But she had an idea to increase business, promote her Saturday night, and increase her profit in tips — she talked her friend William Reed into DJing and made some fliers to let people know. The two met when they were neighbors, along with Devon Rodgers, their behind-the-scenes partner/promoter, at the same downtown Phoenix apartment complex. At the time, Reed was not the party god people see him as today — Katie actually had to talk him into DJing.

"He was like, 'I'm not a DJ. I don't want to be called a DJ,'" she says. "But William is one of the most knowledgeable people about music I've ever met. He really knows his shit, so I was like, 'Dude, just try it.'"

The initial few weeks were slow — the first night their audience was a small group of punk rock girls who spent the night screaming at Reed to "turn down the suck" — but among the three of them, there was a big enough social network to grow the night.

"For the first year, it's been tag-team phone calling, trying to get people to come, trying to get DJs in here. We just started using our connections," she says.

And it worked. The venue was packed, with literally no room to move, for Shake!'s one-year anniversary in March, and in early May, when they brought in U.K. super DJ Paul Epworth (he produced Bloc Party and The Rapture, two perennial hipster bands), The Rogue was again bursting at the seams with the black eyeliner/big hair set.

Since Shake! began, The Rogue has experienced a surge in business, something Maertens credits at least partially to Katie Rose. These days, everyone associated with the bar, from its nightly DJs to its bar staff, is a friend of hers. She's built an attractive staff, making the bar the place to be seen for a certain social group.

Reed agrees that the night he and Katie created has transformed The Rogue.

"Shake! has helped popularize the venue in general," he says. "They've reaped the benefits above and beyond Saturday night because of Shake!. I can back that up without sounding arrogant — just look at the numbers."

When Shake! took off, suddenly Katie Rose was everywhere.

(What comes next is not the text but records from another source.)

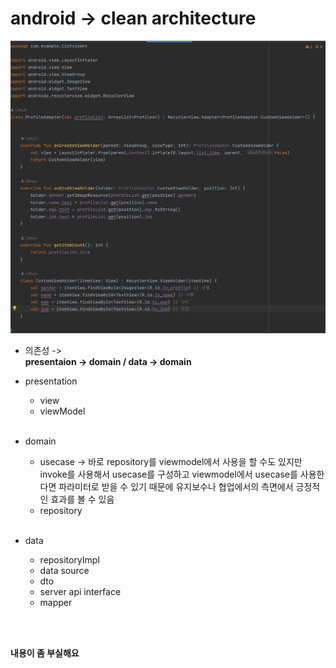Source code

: # android -> clean architecture

![Alt text](image.png)

* 의존성 ->   
**presentaion -> domain / data -> domain**

* presentation
    * view
    * viewModel

    <br>

* domain
    * usecase -> 바로 repository를 viewmodel에서 사용을 할 수도 있지만 invoke를 사용해서 usecase를 구성하고 viewmodel에서 usecase를 사용한다면 파라미터로 받을 수 있기 때문에 유지보수나 협업에서의 측면에서 긍정적인 효과를 볼 수 있음
    * repository

    <br>

* data
    * repositoryImpl
    * data source
    * dto
    * server api interface
    * mapper

<br>
<br>

**내용이 좀 부실해요**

When she started bartending at the Palo Verde Lounge, a Tempe dive bar, she created another night called The Donkey Show, this time with her boyfriend, TeeRoy, and his roommate Jared Donkersly behind the decks. The flier designed to promote the night touted her as a "celebrity bartender," feeding the image that was starting to surround her.

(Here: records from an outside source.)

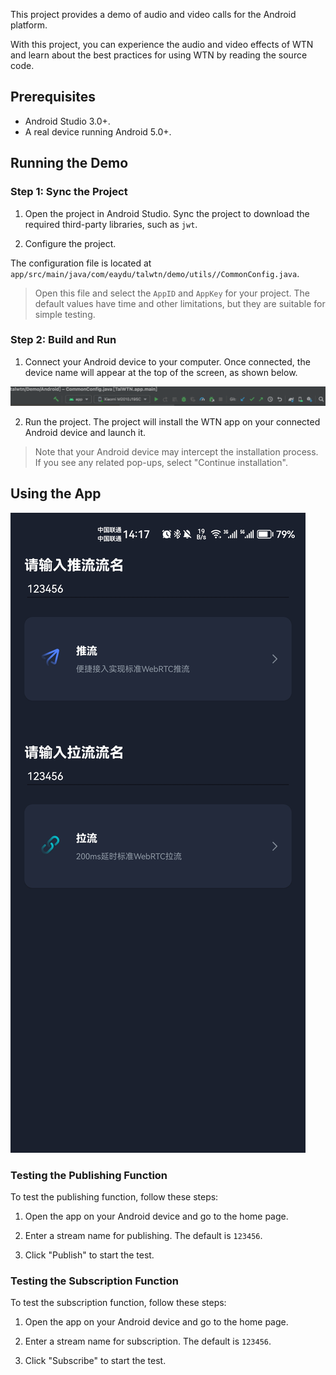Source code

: This project provides a demo of audio and video calls for the Android platform.

With this project, you can experience the audio and video effects of WTN and learn about the best practices for using WTN by reading the source code.

## Prerequisites

- Android Studio 3.0+.
- A real device running Android 5.0+.

## Running the Demo

### Step 1: Sync the Project

1. Open the project in Android Studio. Sync the project to download the required third-party libraries, such as `jwt`.

2. Configure the project.

The configuration file is located at `app/src/main/java/com/eaydu/talwtn/demo/utils//CommonConfig.java`.

> Open this file and select the `AppID` and `AppKey` for your project. The default values have time and other limitations, but they are suitable for simple testing.

### Step 2: Build and Run

1. Connect your Android device to your computer. Once connected, the device name will appear at the top of the screen, as shown below.

![AS](./docs/as_app_img.png)

2. Run the project. The project will install the WTN app on your connected Android device and launch it.

> Note that your Android device may intercept the installation process. If you see any related pop-ups, select "Continue installation".

## Using the App

![App](./docs/app_screenshot.jpg)

### Testing the Publishing Function

To test the publishing function, follow these steps:

1. Open the app on your Android device and go to the home page.

2. Enter a stream name for publishing. The default is `123456`.

3. Click "Publish" to start the test.

### Testing the Subscription Function

To test the subscription function, follow these steps:

1. Open the app on your Android device and go to the home page.

2. Enter a stream name for subscription. The default is `123456`.

3. Click "Subscribe" to start the test.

"I didn't even make that flier," she says. "My friends made so much fun of me for that. Everyone was like, 'Oh, can you sign my flier?' It was kind of embarrassing."

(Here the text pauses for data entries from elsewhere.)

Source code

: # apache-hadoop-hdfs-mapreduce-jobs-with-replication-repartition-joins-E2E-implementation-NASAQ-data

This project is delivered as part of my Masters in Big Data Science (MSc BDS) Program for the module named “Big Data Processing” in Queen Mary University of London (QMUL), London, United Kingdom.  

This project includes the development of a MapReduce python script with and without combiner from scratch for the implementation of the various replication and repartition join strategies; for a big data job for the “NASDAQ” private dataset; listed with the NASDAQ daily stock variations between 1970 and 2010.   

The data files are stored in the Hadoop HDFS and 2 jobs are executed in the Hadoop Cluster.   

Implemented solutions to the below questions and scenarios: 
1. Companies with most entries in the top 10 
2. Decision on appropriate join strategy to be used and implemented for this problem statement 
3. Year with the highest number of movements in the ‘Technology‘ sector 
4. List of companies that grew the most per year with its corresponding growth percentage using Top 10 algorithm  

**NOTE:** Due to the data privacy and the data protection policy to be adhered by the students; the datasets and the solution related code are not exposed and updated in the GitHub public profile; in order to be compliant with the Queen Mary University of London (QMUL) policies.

A few months later, when wanna-be party monster/glamour-puss Jonny Noir launched his now-defunct party Filthy/Gorgeous at Ain't Nobody's Bizness, his flier advertised "appearances by William Fucking Reed and Katie Rose." The flier didn't advertise that Katie would bartend or Reed would DJ. It simply advertised their presence was expected.

To Reed, it makes sense that people pay attention to Katie.

"There's no one else like Katie Rose in this town," he says. "She a startender, but she's also just Katie Rose. She's a musician and entrepreneur. When she wants something, she gets it. One day she's going to be on the cover of Rolling Stone."


Being the Phoenix hipster set's most recognizable face has its pitfalls. There is enough scandal surrounding Katie Rose to make Lindsay Lohan look boring. Surprisingly, instead of trying to deny what people say, she ignores it and/or admits to it, depending on how true the rumor is.

"I'm fucking used to it by now. It used to make me insecure, and I have a lot of social anxiety. But now I'm like, 'Fuck it,'" she says. "I understand how rumors are. You see someone making out with someone, and it gets translated to you saw them butt-fucking in the alley."

One rumor Katie Rose openly confirms is the cocaine addiction for which she just did a stint in detox.

"I used coke every day. If the sun went down, I had already scored. Oh my God, did I just say 'scored'?" she says, taking a long drag on her Camel Silver cigarette, from her perch in a black corner booth at The Rogue. "It was a $40 to $80-a-night thing. If it was dark outside, I was probably high."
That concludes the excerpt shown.